_What the exercise asks_
Of the material below, only the lines from the line containing "### 안드로이드 OS에서" down to the line containing "Before you do" belong in the answer, written out exactly.
"""
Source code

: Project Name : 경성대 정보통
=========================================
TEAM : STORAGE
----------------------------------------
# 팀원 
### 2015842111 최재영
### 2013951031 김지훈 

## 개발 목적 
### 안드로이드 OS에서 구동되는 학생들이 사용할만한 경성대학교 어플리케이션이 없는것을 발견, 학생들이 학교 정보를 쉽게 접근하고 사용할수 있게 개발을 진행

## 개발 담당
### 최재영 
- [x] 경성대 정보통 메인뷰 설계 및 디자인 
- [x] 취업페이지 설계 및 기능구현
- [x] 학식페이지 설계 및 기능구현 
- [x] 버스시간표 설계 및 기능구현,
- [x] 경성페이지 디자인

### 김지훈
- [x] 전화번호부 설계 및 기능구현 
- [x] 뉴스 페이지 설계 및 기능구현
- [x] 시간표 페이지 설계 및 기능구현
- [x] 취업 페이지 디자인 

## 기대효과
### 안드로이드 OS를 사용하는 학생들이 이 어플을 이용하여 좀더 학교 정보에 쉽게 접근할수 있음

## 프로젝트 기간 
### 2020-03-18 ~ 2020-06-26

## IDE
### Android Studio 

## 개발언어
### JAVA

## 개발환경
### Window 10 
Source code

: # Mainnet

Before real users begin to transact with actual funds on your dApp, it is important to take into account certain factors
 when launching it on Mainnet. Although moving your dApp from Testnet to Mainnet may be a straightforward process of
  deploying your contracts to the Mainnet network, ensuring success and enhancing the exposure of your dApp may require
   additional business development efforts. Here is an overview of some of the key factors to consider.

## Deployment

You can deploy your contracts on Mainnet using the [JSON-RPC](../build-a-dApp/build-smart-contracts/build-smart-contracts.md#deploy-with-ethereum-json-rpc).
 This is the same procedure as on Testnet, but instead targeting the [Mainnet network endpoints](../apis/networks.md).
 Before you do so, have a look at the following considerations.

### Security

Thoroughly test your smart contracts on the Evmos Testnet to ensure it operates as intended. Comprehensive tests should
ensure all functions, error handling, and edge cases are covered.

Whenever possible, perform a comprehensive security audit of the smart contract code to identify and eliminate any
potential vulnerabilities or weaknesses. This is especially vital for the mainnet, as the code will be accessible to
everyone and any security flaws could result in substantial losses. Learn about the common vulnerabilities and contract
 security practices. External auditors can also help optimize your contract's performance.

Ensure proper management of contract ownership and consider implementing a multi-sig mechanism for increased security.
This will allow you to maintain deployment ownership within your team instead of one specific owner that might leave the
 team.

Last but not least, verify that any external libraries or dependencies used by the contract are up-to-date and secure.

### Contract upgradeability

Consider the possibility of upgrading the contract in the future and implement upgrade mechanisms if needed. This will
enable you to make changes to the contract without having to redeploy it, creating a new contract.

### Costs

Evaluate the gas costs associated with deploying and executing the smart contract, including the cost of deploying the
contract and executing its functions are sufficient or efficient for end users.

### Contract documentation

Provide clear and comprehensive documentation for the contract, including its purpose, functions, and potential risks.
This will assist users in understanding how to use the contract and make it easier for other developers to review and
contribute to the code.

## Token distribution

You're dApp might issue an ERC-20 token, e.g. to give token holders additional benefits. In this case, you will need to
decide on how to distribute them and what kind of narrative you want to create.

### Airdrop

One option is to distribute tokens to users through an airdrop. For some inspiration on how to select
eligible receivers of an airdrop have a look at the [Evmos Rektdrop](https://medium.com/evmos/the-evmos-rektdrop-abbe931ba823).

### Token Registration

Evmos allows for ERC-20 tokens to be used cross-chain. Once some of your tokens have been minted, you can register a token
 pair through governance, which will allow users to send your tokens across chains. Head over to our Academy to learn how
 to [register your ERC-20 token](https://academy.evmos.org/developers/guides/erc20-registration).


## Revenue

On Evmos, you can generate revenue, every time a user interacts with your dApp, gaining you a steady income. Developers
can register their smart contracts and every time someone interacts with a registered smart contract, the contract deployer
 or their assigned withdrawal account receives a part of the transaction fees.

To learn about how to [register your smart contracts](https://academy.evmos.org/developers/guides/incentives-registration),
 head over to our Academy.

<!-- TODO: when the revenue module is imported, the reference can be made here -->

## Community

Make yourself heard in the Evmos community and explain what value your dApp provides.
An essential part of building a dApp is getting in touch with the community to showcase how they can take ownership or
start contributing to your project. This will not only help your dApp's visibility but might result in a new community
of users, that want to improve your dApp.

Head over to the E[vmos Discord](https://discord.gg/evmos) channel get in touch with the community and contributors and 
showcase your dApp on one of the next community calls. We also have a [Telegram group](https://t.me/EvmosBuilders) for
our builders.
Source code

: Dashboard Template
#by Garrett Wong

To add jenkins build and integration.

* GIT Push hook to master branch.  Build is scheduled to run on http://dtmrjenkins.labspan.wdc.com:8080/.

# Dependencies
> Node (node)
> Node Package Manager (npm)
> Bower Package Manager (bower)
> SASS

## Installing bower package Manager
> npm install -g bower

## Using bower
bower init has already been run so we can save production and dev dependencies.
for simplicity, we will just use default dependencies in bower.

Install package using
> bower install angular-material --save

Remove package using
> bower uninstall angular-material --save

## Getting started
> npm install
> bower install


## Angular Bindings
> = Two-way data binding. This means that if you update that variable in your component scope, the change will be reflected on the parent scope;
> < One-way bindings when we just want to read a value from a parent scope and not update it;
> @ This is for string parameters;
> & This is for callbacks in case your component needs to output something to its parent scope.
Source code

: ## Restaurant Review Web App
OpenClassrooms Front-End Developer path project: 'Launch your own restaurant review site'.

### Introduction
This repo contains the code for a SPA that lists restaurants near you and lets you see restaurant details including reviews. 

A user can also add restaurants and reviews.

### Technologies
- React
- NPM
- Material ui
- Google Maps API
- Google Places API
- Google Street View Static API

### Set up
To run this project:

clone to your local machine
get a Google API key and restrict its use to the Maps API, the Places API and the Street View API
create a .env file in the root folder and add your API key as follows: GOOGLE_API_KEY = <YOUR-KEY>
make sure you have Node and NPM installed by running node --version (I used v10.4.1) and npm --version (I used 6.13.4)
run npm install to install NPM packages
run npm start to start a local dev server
"""
_Response area_
### 안드로이드 OS에서 구동되는 학생들이 사용할만한 경성대학교 어플리케이션이 없는것을 발견, 학생들이 학교 정보를 쉽게 접근하고 사용할수 있게 개발을 진행

## 개발 담당
### 최재영 
- [x] 경성대 정보통 메인뷰 설계 및 디자인 
- [x] 취업페이지 설계 및 기능구현
- [x] 학식페이지 설계 및 기능구현 
- [x] 버스시간표 설계 및 기능구현,
- [x] 경성페이지 디자인

### 김지훈
- [x] 전화번호부 설계 및 기능구현 
- [x] 뉴스 페이지 설계 및 기능구현
- [x] 시간표 페이지 설계 및 기능구현
- [x] 취업 페이지 디자인 

## 기대효과
### 안드로이드 OS를 사용하는 학생들이 이 어플을 이용하여 좀더 학교 정보에 쉽게 접근할수 있음

## 프로젝트 기간 
### 2020-03-18 ~ 2020-06-26

## IDE
### Android Studio 

## 개발언어
### JAVA

## 개발환경
### Window 10 
Source code

: # Mainnet

Before real users begin to transact with actual funds on your dApp, it is important to take into account certain factors
 when launching it on Mainnet. Although moving your dApp from Testnet to Mainnet may be a straightforward process of
  deploying your contracts to the Mainnet network, ensuring success and enhancing the exposure of your dApp may require
   additional business development efforts. Here is an overview of some of the key factors to consider.

## Deployment

You can deploy your contracts on Mainnet using the [JSON-RPC](../build-a-dApp/build-smart-contracts/build-smart-contracts.md#deploy-with-ethereum-json-rpc).
 This is the same procedure as on Testnet, but instead targeting the [Mainnet network endpoints](../apis/networks.md).
 Before you do so, have a look at the following considerations.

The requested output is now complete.